Saga Zone was launched in 2007 as a rival to Facebook, but the company claims it is pulling the plug at the end of this month because exchanges between “just a few hundred regular users” were damaging the Saga brand.
Spokesman Paul Green explained: “The majority are a good group of people but a minority caused concern with offensive racist or homophobic comments.
“An online free-for-all might be alright for other social networks such as Twitter but expectations are different when there is the Saga logo in the top right-hand corner.”
But some users have taken to the Internet to complain about the decision.
One said: “Efficient and effective moderation could have addressed any concerns they had – and that is an expense they would rather not have to meet.

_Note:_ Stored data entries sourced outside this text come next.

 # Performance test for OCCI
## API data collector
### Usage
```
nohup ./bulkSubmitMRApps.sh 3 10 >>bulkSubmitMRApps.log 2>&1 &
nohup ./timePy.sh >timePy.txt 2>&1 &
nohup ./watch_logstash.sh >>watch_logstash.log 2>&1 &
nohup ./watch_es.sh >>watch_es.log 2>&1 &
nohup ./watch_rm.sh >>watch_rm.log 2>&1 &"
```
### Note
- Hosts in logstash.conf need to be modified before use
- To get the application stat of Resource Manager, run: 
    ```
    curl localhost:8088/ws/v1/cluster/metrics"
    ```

Their decision to focus on ‘brand reputation’ as a reason and thus justify the summary closure which has caused real distress to a number of members is, in my view, scurrilous and potentially could do more to damage their brand reputation than a few posts which were qualified by a corporate disclaimer anyway.
“There was the facility, sometimes and inconsistently used, to ban posters who possibly contravened the unclear laws we have regarding views expressed on the internet – so their brand reputation need not have been ‘judged’ to have been adversely affected.”
Another posted: “I think they may have done inestimable damage to the reputation of their brand by the clumsy and callous way they have managed the closure of the site. I would have had far more respect for them as an organisation had they been transparent about their reasons and given their loyal membership, some of whom made public their reliance on Saga Zone as a counter to housebound isolation, and as a support in times of personal hardship and bereavement, fair warning and time.”